In Laos I learned some new words.

MAG. UXOs and Bombies.

Mines Advisory Group.  Un-eXploded Ordnance. Little bombs.

During the Vietnam war  there more than 580,000 bombing missions over Laos. That’s equivalent to one bombing every  eight minutes, 24 hours a day, for nine years. Thirty percent of these bombs did not explode. They remained dormant but live and were (are) hidden dangers to civilians years after the war had ended.

Walking through Laos we learned very quickly to stay on MAG cleared paths. Random rambling could be deadly.  UXOs are still being found today.

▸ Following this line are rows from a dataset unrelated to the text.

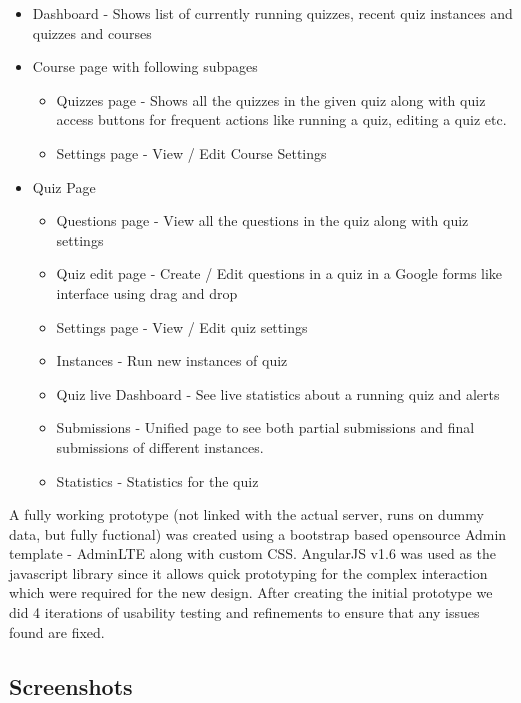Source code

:     \begin{itemize}
        \item Dashboard - Shows list of currently running quizzes, recent quiz instances and quizzes and courses
	    \item Course page with following subpages
	    \begin{itemize}
	        \item Quizzes page - Shows all the quizzes in the given quiz along with quiz access buttons for frequent actions like running a quiz, editing a quiz etc.
		    \item Settings page - View / Edit Course Settings
	    \end{itemize}
		
	    \item Quiz Page
	    \begin{itemize}
	        \item Questions page - View all the questions in the quiz along with quiz settings
		    \item Quiz edit page - Create / Edit questions in a quiz in a Google forms like interface using drag and drop
		    \item Settings page - View / Edit quiz settings
		    \item Instances - Run new instances of quiz
		    \item Quiz live Dashboard - See live statistics about a running quiz and alerts
		    \item Submissions - Unified page to see both partial submissions and final submissions of different instances. 
		    \item Statistics - Statistics for the quiz
	    \end{itemize}
	\end{itemize}

	A fully working prototype (not linked with the actual server, runs on dummy data, but fully fuctional) was created using a bootstrap based opensource Admin template - AdminLTE along with custom CSS. AngularJS v1.6 was used as the javascript library since it allows quick prototyping for the complex interaction which were required for the new design. After creating the initial prototype we did 4 iterations of usability testing and refinements to ensure that any issues found are fixed.
 
\subsection{Screenshots}

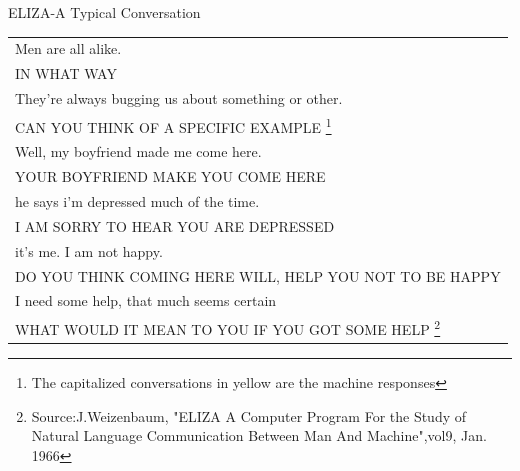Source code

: \begin{frame}{ELIZA-A Typical Conversation}
\begin{table}
	\begin{tabular}{l}
		Men are all alike. \\
		\color{yellow}IN WHAT WAY \\
		They're always bugging us about something or other. \\
		\color{yellow}CAN YOU THINK OF A SPECIFIC EXAMPLE \footnote{The capitalized conversations in {\color{yellow} yellow} are the machine responses}\\
		Well, my boyfriend made me come here. \\
		\color{yellow}YOUR BOYFRIEND MAKE YOU COME HERE \\
		he says i'm depressed much of the time. \\
		\color{yellow}I AM SORRY TO HEAR YOU ARE DEPRESSED\\
		it's me. I am not happy.\\
		\color{yellow}DO YOU  THINK    COMING  HERE WILL, HELP YOU NOT TO BE HAPPY \\
		I need some help, that much seems certain\\
		\color{yellow}WHAT WOULD IT MEAN TO YOU IF YOU GOT SOME HELP
		\footnote{Source:J.Weizenbaum, "ELIZA     A     Computer Program For the Study of Natural Language Communication Between Man And Machine",vol9, Jan. 1966  }
	\end{tabular}

\end{table}
\end{frame}



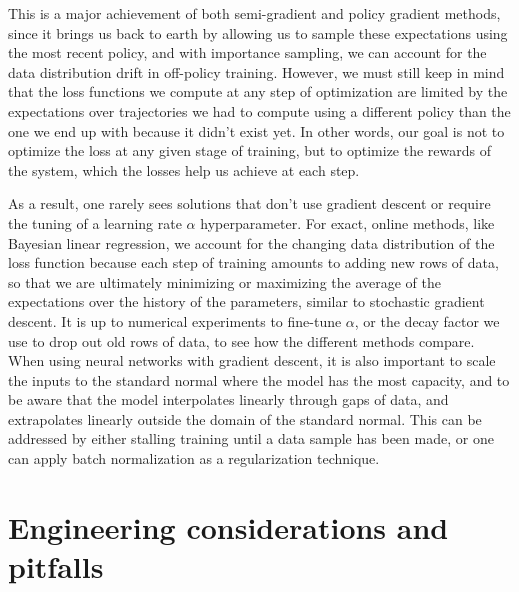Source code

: \documentclass{article}
\begin{document}
This is a major achievement of both semi-gradient and policy gradient methods, since it brings us back to earth by allowing us to sample these expectations using the most recent policy, and with importance sampling, we can account for the data distribution drift in off-policy training. However, we must still keep in mind that the loss functions we compute at any step of optimization are limited by the expectations over trajectories we had to compute using a different policy than the one we end up with because it didn't exist yet. In other words, our goal is not to optimize the loss at any given stage of training, but to optimize the rewards of the system, which the losses help us achieve at each step. 

As a result, one rarely sees solutions that don't use gradient descent or require the tuning of a learning rate $\alpha$ hyperparameter. For exact, online methods, like Bayesian linear regression, we account for the changing data distribution of the loss function because each step of training amounts to adding new rows of data, so that we are ultimately minimizing or maximizing the average of the expectations over the history of the parameters, similar to stochastic gradient descent. It is up to numerical experiments to fine-tune $\alpha$, or the decay factor we use to drop out old rows of data, to see how the different methods compare. When using neural networks with gradient descent, it is also important to scale the inputs to the standard normal where the model has the most capacity, and to be aware that the model interpolates linearly through gaps of data, and extrapolates linearly outside the domain of the standard normal. This can be addressed by either stalling training until a data sample has been made, or one can apply batch normalization\cite{batch_normalization} as a regularization technique.

\section{Engineering considerations and pitfalls}
\end{document}
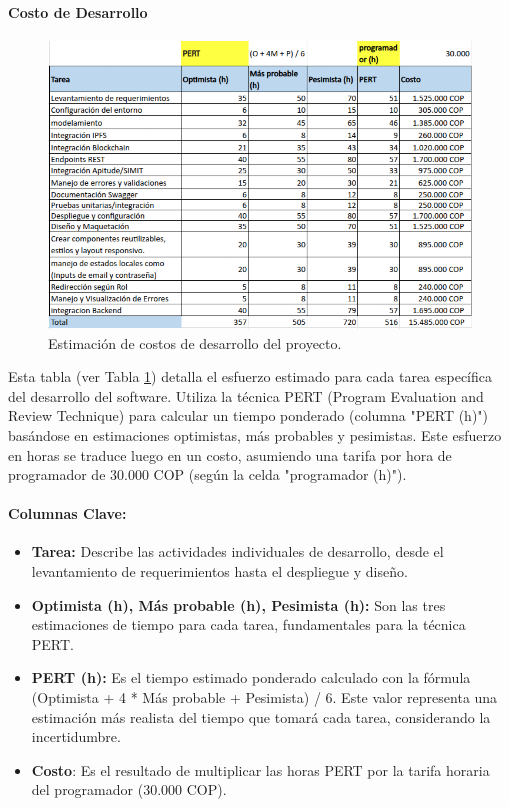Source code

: \paragraph{Costo de Desarrollo }
\begin{figure}[htbp]
    \centering
    \includegraphics[width=\textwidth]{Images/costos3.png}
    \caption{Estimación de costos de desarrollo del proyecto.}
    \label{fig:costos3}
\end{figure}

Esta tabla (ver Tabla \ref{fig:costos3}) detalla el esfuerzo estimado para cada tarea específica del desarrollo del software. Utiliza la técnica PERT (Program Evaluation and Review Technique) para calcular un tiempo ponderado (columna "PERT (h)") basándose en estimaciones optimistas, más probables y pesimistas. Este esfuerzo en horas se traduce luego en un costo, asumiendo una tarifa por hora de programador de 30.000 COP (según la celda "programador (h)"). 
\paragraph{Columnas Clave: }
\begin{itemize}
\item \textbf{Tarea:} Describe las actividades individuales de desarrollo, desde el levantamiento de requerimientos hasta el despliegue y diseño. 

\item \textbf{Optimista (h), Más probable (h), Pesimista (h):} Son las tres estimaciones de tiempo para cada tarea, fundamentales para la técnica PERT. 

\item \textbf{PERT (h): }Es el tiempo estimado ponderado calculado con la fórmula (Optimista + 4 * Más probable + Pesimista) / 6. Este valor representa una estimación más realista del tiempo que tomará cada tarea, considerando la incertidumbre. 

\item \textbf{Costo}: Es el resultado de multiplicar las horas PERT por la tarifa horaria del programador (30.000 COP). 
\end{itemize}
 

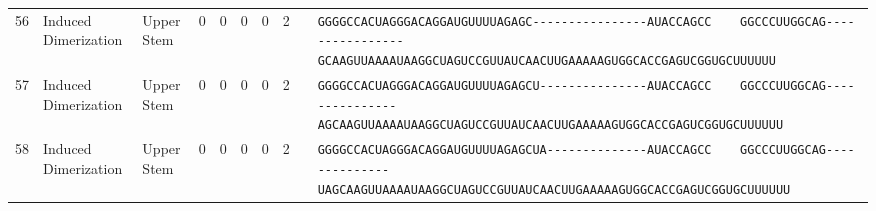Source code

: \begin{tabular}{rllrrrrrcl}
 56 & Induced Dimerization & Upper Stem & 0 & 0 & 0 & 0 & 2 &  &
 \color{ucsfdarkgrey}\verb|GGGGCCACUAGGGACAGGAU|\color{ucsforange}\verb|GUUUUA|\color{ucsfblue}\verb|GAGC----------------|\color{ucsfpurple}\verb|AUACCAGCC    GGCCCUUGGCAG|\color{ucsfblue}\verb|----------------GCAAGU|\color{ucsforange}\verb|UAAAAUAA|\color{ucsfnavy}\verb|GGCUAGUCC|\color{ucsforange}\verb|GUUAUCA|\color{ucsfteal}\verb|ACUUGAAAAAGU|\color{ucsforange}\verb|GGCACCGAGUCGGUGCUUUUUU| \\

 57 & Induced Dimerization & Upper Stem & 0 & 0 & 0 & 0 & 2 &  &
 \color{ucsfdarkgrey}\verb|GGGGCCACUAGGGACAGGAU|\color{ucsforange}\verb|GUUUUA|\color{ucsfblue}\verb|GAGCU---------------|\color{ucsfpurple}\verb|AUACCAGCC    GGCCCUUGGCAG|\color{ucsfblue}\verb|---------------AGCAAGU|\color{ucsforange}\verb|UAAAAUAA|\color{ucsfnavy}\verb|GGCUAGUCC|\color{ucsforange}\verb|GUUAUCA|\color{ucsfteal}\verb|ACUUGAAAAAGU|\color{ucsforange}\verb|GGCACCGAGUCGGUGCUUUUUU| \\

 58 & Induced Dimerization & Upper Stem & 0 & 0 & 0 & 0 & 2 &  &
 \color{ucsfdarkgrey}\verb|GGGGCCACUAGGGACAGGAU|\color{ucsforange}\verb|GUUUUA|\color{ucsfblue}\verb|GAGCUA--------------|\color{ucsfpurple}\verb|AUACCAGCC    GGCCCUUGGCAG|\color{ucsfblue}\verb|--------------UAGCAAGU|\color{ucsforange}\verb|UAAAAUAA|\color{ucsfnavy}\verb|GGCUAGUCC|\color{ucsforange}\verb|GUUAUCA|\color{ucsfteal}\verb|ACUUGAAAAAGU|\color{ucsforange}\verb|GGCACCGAGUCGGUGCUUUUUU| \\

\bottomrule
\end{tabular}
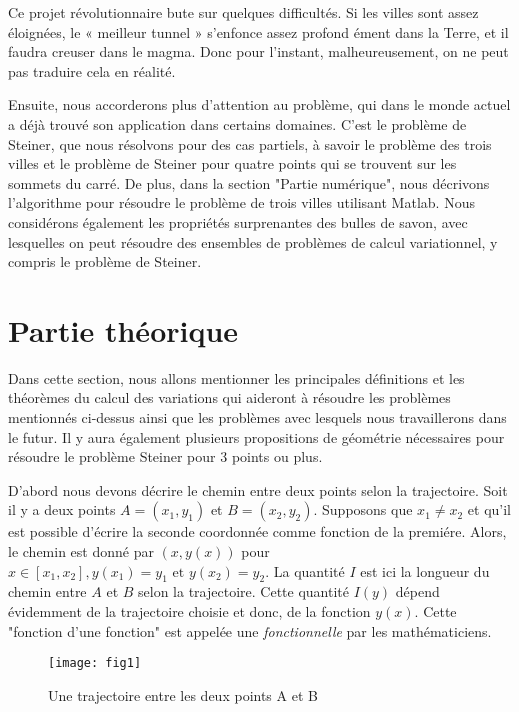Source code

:\documentclass[10pt,a4paper]{article}%
\theoremstyle{theorem}
\theoremstyle{definition}
\begin{document}
	Ce projet révolutionnaire bute sur quelques difficultés. Si les villes sont assez  éloignées, le « meilleur tunnel » s'enfonce assez profond ément dans la Terre, et il faudra creuser dans le magma. Donc pour l'instant, malheureusement, on ne peut pas traduire cela en réalité.
	 
	Ensuite, nous accorderons plus d'attention au problème, qui dans le monde actuel a déjà trouvé son application dans certains domaines. C'est le problème de Steiner, que nous résolvons pour des cas partiels, à savoir le problème des trois villes et le problème de Steiner pour quatre points qui se trouvent sur les sommets du carré. De plus, dans la section "Partie numérique", nous décrivons l'algorithme pour résoudre le problème de trois villes utilisant Matlab. Nous considérons également les propriétés surprenantes des bulles de savon, avec lesquelles on peut résoudre des ensembles de problèmes de calcul variationnel, y compris le problème de Steiner.

	
	\section{Partie théorique}
	
	Dans cette section, nous allons mentionner les principales définitions et les théorèmes du calcul des variations qui aideront à résoudre les problèmes mentionnés ci-dessus ainsi que les problèmes avec lesquels nous travaillerons dans le futur. Il y aura également plusieurs propositions de géométrie nécessaires pour résoudre le problème Steiner pour 3 points ou plus.
	
	
	D'abord nous devons décrire le chemin entre deux points selon la trajectoire. Soit il y a deux points $A=(x_1,y_1)$ et $B=(x_2,y_2)$. Supposons que $x_1 \neq x_2$ et qu'il est possible d'écrire la seconde coordonnée comme fonction de la premiére. Alors, le chemin est donné par $(x,y(x))$ pour $x \in [x_1,x_2], y(x_1)=y_1 \text{ et } y(x_2)=y_2.$ La quantité $I$ est ici la longueur du chemin entre $A$ et $B$ selon la trajectoire. Cette quantité $I(y)$ dépend évidemment de la trajectoire choisie et donc, de la fonction $y(x)$. Cette "fonction d'une fonction" est appelée une \textit{fonctionnelle} par les mathématiciens. 
	
	\begin{figure}[h]
		\begin{center}
			\texttt{[image: fig1]}
		\end{center}
		\caption{Une trajectoire entre les deux points A et B}\label{chemin.figure}
	\end{figure}
	
\end{document}
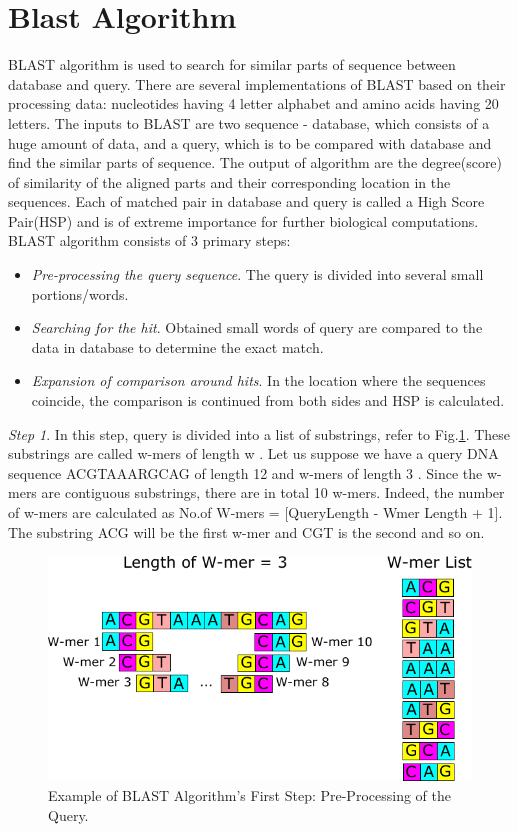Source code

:\section{Blast Algorithm}
\label{sec:blast}

BLAST algorithm is used to search for similar parts of sequence between database and query. There are several implementations of BLAST based on their processing data: nucleotides having 4 letter alphabet and amino acids having 20 letters. The inputs to BLAST are two sequence - database, which consists of a huge amount of data, and a query, which is to be compared with database and find the similar parts of sequence. The output of algorithm are the degree(score) of similarity of the aligned parts and their corresponding location in the sequences. Each of matched pair in database and query is called a High Score Pair(HSP) and is of extreme importance for further biological computations. BLAST algorithm consists of 3 primary steps:
\begin{itemize}
\item{\textit{Pre-processing the query sequence}. The query is divided into several small portions/words.} 
\item{\textit{Searching for the hit}. Obtained small words of query are compared to the data in database to determine the exact match.}
\item{\textit{Expansion of comparison around hits}. In the location where the sequences coincide, the comparison is continued from both sides and HSP is calculated.}
\end{itemize}

\textit{Step 1}. In this step, query is divided into a list of substrings, refer to Fig.\ref{fig:step1}. These substrings are called w-mers of length w \cite{sotiriades2007design}. Let us suppose we have a query DNA sequence ACGTAAARGCAG of length 12 and w-mers of length 3 \cite{sotiriades2007design}. Since the w-mers are contiguous substrings, there are in total 10 w-mers. Indeed, the number of w-mers are calculated as No.of W-mers = [QueryLength - Wmer Length + 1]. The substring ACG will be the first w-mer and CGT is the second and so on. 

\begin{figure}
\includegraphics[width=\textwidth]{Figures/Algorithm1.pdf}
\caption{Example of BLAST Algorithm's First Step: Pre-Processing of the Query.} \label{fig:step1}
\end{figure}

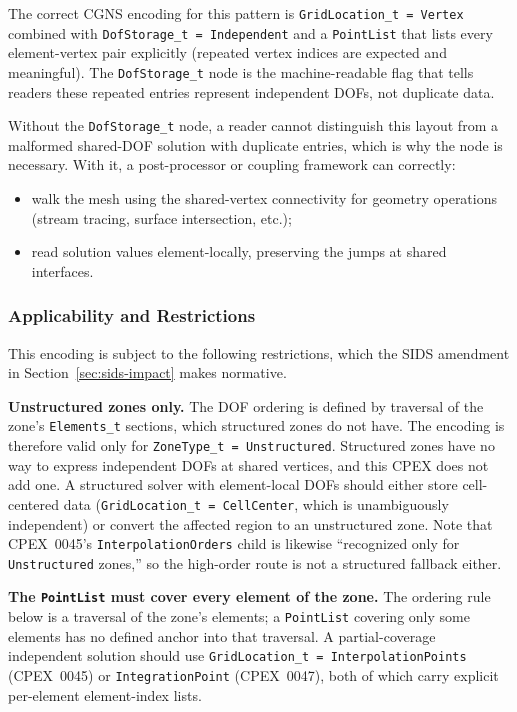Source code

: \documentclass[11pt,letterpaper]{article}
\begin{document}
The correct CGNS encoding for this pattern is
\texttt{GridLocation\_t = Vertex} combined with
\texttt{DofStorage\_t = Independent} and a
\texttt{PointList} that lists every element-vertex pair explicitly
(repeated vertex indices are expected and meaningful).  The
\texttt{DofStorage\_t} node is the machine-readable flag that
tells readers these repeated entries represent independent DOFs, not
duplicate data.

Without the \texttt{DofStorage\_t} node, a reader cannot
distinguish this layout from a malformed shared-DOF solution with
duplicate entries, which is why the node is necessary.  With it, a
post-processor or coupling framework can correctly:

\begin{itemize}[leftmargin=2em]
\item walk the mesh using the shared-vertex connectivity for geometry
  operations (stream tracing, surface intersection, etc.);
\item read solution values element-locally, preserving the jumps at
  shared interfaces.
\end{itemize}

\subsubsection{Applicability and Restrictions}
\label{sec:ptlist-restrictions}

This encoding is subject to the following restrictions, which the
SIDS amendment in Section~\ref{sec:sids-impact} makes normative.

\textbf{Unstructured zones only.}  The DOF ordering is defined by
traversal of the zone's \texttt{Elements\_t} sections, which structured
zones do not have.  The encoding is therefore valid only for
\texttt{ZoneType\_t = Unstructured}.  Structured zones have no way to
express independent DOFs at shared vertices, and this CPEX does not
add one.  A structured solver with element-local DOFs should either
store cell-centered data (\texttt{GridLocation\_t = CellCenter}, which
is unambiguously independent) or convert the affected region to an
unstructured zone.  Note that CPEX~0045's \texttt{InterpolationOrders}
child is likewise ``recognized only for \texttt{Unstructured}
zones,'' so the high-order route is not a structured fallback either.

\textbf{The \texttt{PointList} must cover every element of the zone.}
The ordering rule below is a traversal of the zone's elements; a
\texttt{PointList} covering only some elements has no defined anchor
into that traversal.  A partial-coverage independent solution should
use \texttt{GridLocation\_t = InterpolationPoints} (CPEX~0045) or
\texttt{IntegrationPoint} (CPEX~0047), both of which carry explicit
per-element element-index lists.
\end{document}
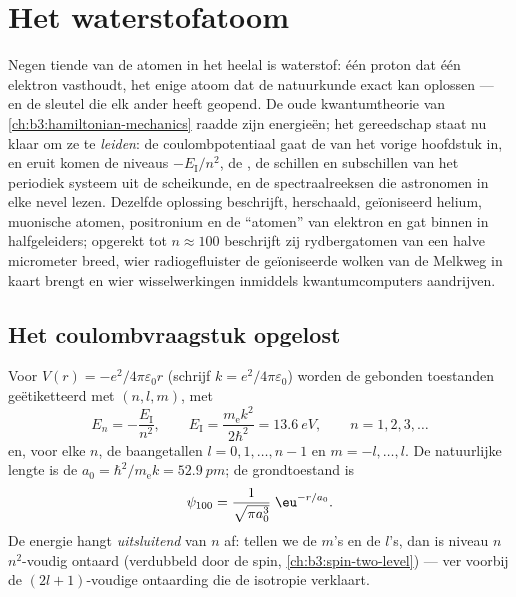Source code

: \chapter{Het waterstofatoom}\label{ch:b3:hydrogen-atom}

Negen tiende van de atomen in het heelal is waterstof: één proton dat één
elektron vasthoudt, het enige atoom dat de natuurkunde exact kan oplossen
--- en de sleutel die elk ander heeft geopend. De oude kwantumtheorie van
\cref{ch:b3:hamiltonian-mechanics} raadde zijn energieën; het gereedschap
staat nu klaar om ze te \emph{leiden}: de coulombpotentiaal gaat de
 van het vorige hoofdstuk in, en eruit komen de
niveaus $-E_{\text{I}}/n^2$, de , de schillen en subschillen van
het periodiek systeem uit de scheikunde, en de spectraalreeksen die
astronomen in elke nevel lezen. Dezelfde oplossing beschrijft, herschaald,
geïoniseerd helium, muonische atomen, positronium en de ``atomen'' van
elektron en gat binnen in halfgeleiders; opgerekt tot $n
\approx 100$
beschrijft zij rydbergatomen van een halve micrometer breed, wier
radiogefluister de geïoniseerde wolken van de Melkweg in kaart brengt en
wier wisselwerkingen inmiddels kwantumcomputers aandrijven.

\section{Het coulombvraagstuk opgelost}

\begin{theorem}\label{thm:b3:hydrogen-atom:levels}
Voor $V(r) = -e^2/4\pi\varepsilon_0 r$ (schrijf $k = e^2/4\pi
\varepsilon_0$) worden de gebonden toestanden geëtiketteerd met $(n, l, m)$, met
\[
E_n = -\frac{E_{\text{I}}}{n^2} , \qquad
E_{\text{I}} = \frac{m_{\text{e}}k^2}{2\hbar^2} = \qty{13.6}{eV} ,
\qquad n = 1, 2, 3, \dots
\]
en, voor elke $n$, de baangetallen $l = 0, 1, \dots, n-1$ en
$m = -l, \dots, l$. De natuurlijke lengte is de  $a_0 =
\hbar^2/m_{\text{e}}k = \qty{52.9}{pm}$; de grondtoestand is
\[
\psi_{100} = \frac{1}{\sqrt{\pi a_0^3}}\;\eu^{-r/a_0} .
\]
De energie hangt \emph{uitsluitend} van $n$ af: tellen we de $m$'s en de
$l$'s, dan is niveau $n$ $n^2$-voudig ontaard (verdubbeld door de spin,
\cref{ch:b3:spin-two-level}) --- ver voorbij de $(2l+1)$-voudige
ontaarding die de isotropie verklaart.
\end{theorem}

These little blocks indicate MAG cleared  safe zones.  They seem so innocuous.  Faded rocks on well trodden foot paths. Stepping stones on quiet streams. Gentle  reminders that bucolic rice fields were once war zones.

Plain of Jars, Laos.  February 2016

Border Guards at the DMZ South Korea

North & South at the DMZ
North & South at the DMZ/JSA

Our coldest and wettest day in South Korea was spent at the DMZ/JSA.   It was appropriate weather for visiting a site that was bleak, dark and overwhelmingly desolate.

The tale of border patrol between North and South Korea is sad.

On the North side of the Joint Security Area (JSA), there’s a heavily armed soldier aggressively watching the border for South Korean attacks and North Korean defections.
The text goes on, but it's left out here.